By Our Correspondent
March 05, 2020

LAHORE:A capacity-building project to develop entrepreneurial universities in Pakistan was launched here on Wednesday at the Government College University Lahore under the auspices of its Knowledge Transfer Partnership (KTP). The three-year project titled TAKE-UP, led by Saarland University Germany, is being funded by the Erasmus+ programme of the European Union.

Vice Chancellor Prof Dr Asghar Zaidi chaired the launch ceremony which was also addressed by Punjab Board of Investment and Trade (PBIT) Chief Executive Officer (CEO) Jahanzeb Burana, Ms Inge Iqbal, Director of German Academic Exchange Service (DAAD), Dr Cornelius Konig, Professor of Industrial Psychology from Saarland University, Germany and Ms Vasiliki Chronaki, Communications Officer at Athens University of Economics and Business.

Vice Chancellor Prof Dr Asghar Zaidi said that instead of policing students, universities must empower them. He added “training for entrepreneurship is about changing the mindset of our graduates, in which they transform themselves from job seekers to job creators.”

He stressed that Pakistan’s education system should be moving away from an input system to an output-based system.

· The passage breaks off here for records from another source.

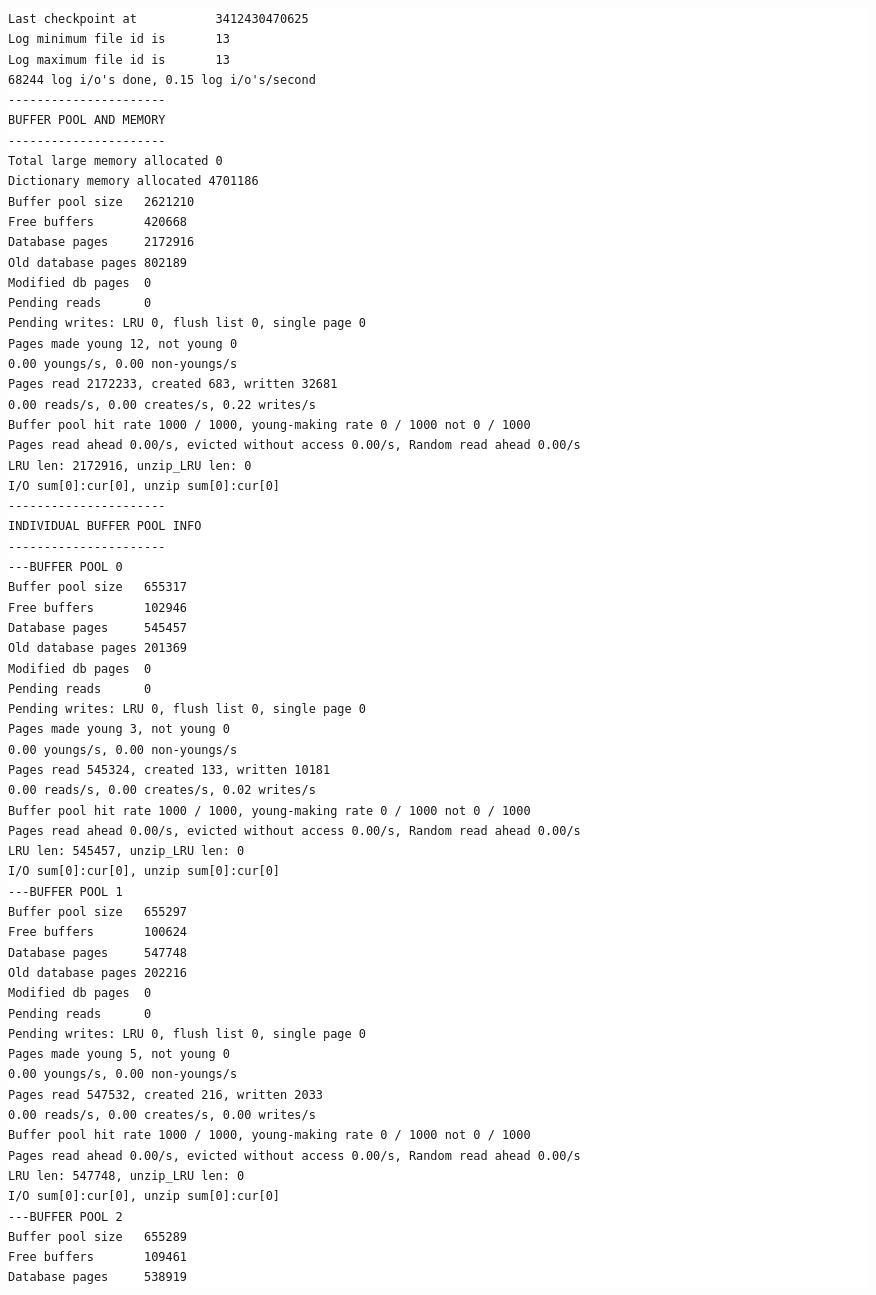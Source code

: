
 ```
Last checkpoint at           3412430470625
Log minimum file id is       13
Log maximum file id is       13
68244 log i/o's done, 0.15 log i/o's/second
----------------------
BUFFER POOL AND MEMORY
----------------------
Total large memory allocated 0
Dictionary memory allocated 4701186
Buffer pool size   2621210
Free buffers       420668
Database pages     2172916
Old database pages 802189
Modified db pages  0
Pending reads      0
Pending writes: LRU 0, flush list 0, single page 0
Pages made young 12, not young 0
0.00 youngs/s, 0.00 non-youngs/s
Pages read 2172233, created 683, written 32681
0.00 reads/s, 0.00 creates/s, 0.22 writes/s
Buffer pool hit rate 1000 / 1000, young-making rate 0 / 1000 not 0 / 1000
Pages read ahead 0.00/s, evicted without access 0.00/s, Random read ahead 0.00/s
LRU len: 2172916, unzip_LRU len: 0
I/O sum[0]:cur[0], unzip sum[0]:cur[0]
----------------------
INDIVIDUAL BUFFER POOL INFO
----------------------
---BUFFER POOL 0
Buffer pool size   655317
Free buffers       102946
Database pages     545457
Old database pages 201369
Modified db pages  0
Pending reads      0
Pending writes: LRU 0, flush list 0, single page 0
Pages made young 3, not young 0
0.00 youngs/s, 0.00 non-youngs/s
Pages read 545324, created 133, written 10181
0.00 reads/s, 0.00 creates/s, 0.02 writes/s
Buffer pool hit rate 1000 / 1000, young-making rate 0 / 1000 not 0 / 1000
Pages read ahead 0.00/s, evicted without access 0.00/s, Random read ahead 0.00/s
LRU len: 545457, unzip_LRU len: 0
I/O sum[0]:cur[0], unzip sum[0]:cur[0]
---BUFFER POOL 1
Buffer pool size   655297
Free buffers       100624
Database pages     547748
Old database pages 202216
Modified db pages  0
Pending reads      0
Pending writes: LRU 0, flush list 0, single page 0
Pages made young 5, not young 0
0.00 youngs/s, 0.00 non-youngs/s
Pages read 547532, created 216, written 2033
0.00 reads/s, 0.00 creates/s, 0.00 writes/s
Buffer pool hit rate 1000 / 1000, young-making rate 0 / 1000 not 0 / 1000
Pages read ahead 0.00/s, evicted without access 0.00/s, Random read ahead 0.00/s
LRU len: 547748, unzip_LRU len: 0
I/O sum[0]:cur[0], unzip sum[0]:cur[0]
---BUFFER POOL 2
Buffer pool size   655289
Free buffers       109461
Database pages     538919
```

The Vice Chancellor announced that GCU was planning to teach entrepreneurship as an elective subject to the students of all disciplines and it would help them understand needs of the industry.

Prof Zaidi appreciated that under the TAKE-UP project, four local universities (GCU, LUMS, University of Gujrat and COMSATS, had joined hands and formed a partnership with two foreign universities (Saarland University, Germany and Athens University of Economics and Business). He said that the project was aimed at uplifting the potential of Pakistani universities in the area of entrepreneurship, especially the development of entrepreneurial skills in students by improving the coaching process of students with strong entrepreneurial intentions. Dr Cornelius Konig said that the objectives of this three-year project included assessment of entrepreneurial culture, development of strategic action plans and coaching materials, establishing e-learning platforms and publishing best practices. He said that there was not enough mentoring and encouragement for youth to become entrepreneurs in Pakistan. He said that GCU would be involved in the future to train other universities of Pakistan.

seminar: A seminar on “Islam and the Politics of Development” was held here at the Government College University Lahore under the auspices of its Mehboob ul Haq Economic Society (MHES). In his keynote address, Prof Dr Adeel Malik, Globe Fellow in the Economics of Muslim Societies at the University of Oxford, explained how Pakistan’s historically-embedded elites may have undermined the education and long-run development. He argued that the impact of Islam on economic development could be strongly conditioned by history, and expressed through interplay with formal institutional structures. Using insights from an ongoing project on the political economy of shrines in Pakistan, he showed that regions with a greater presence of historically significant Muslim shrines experienced a slow growth of literacy.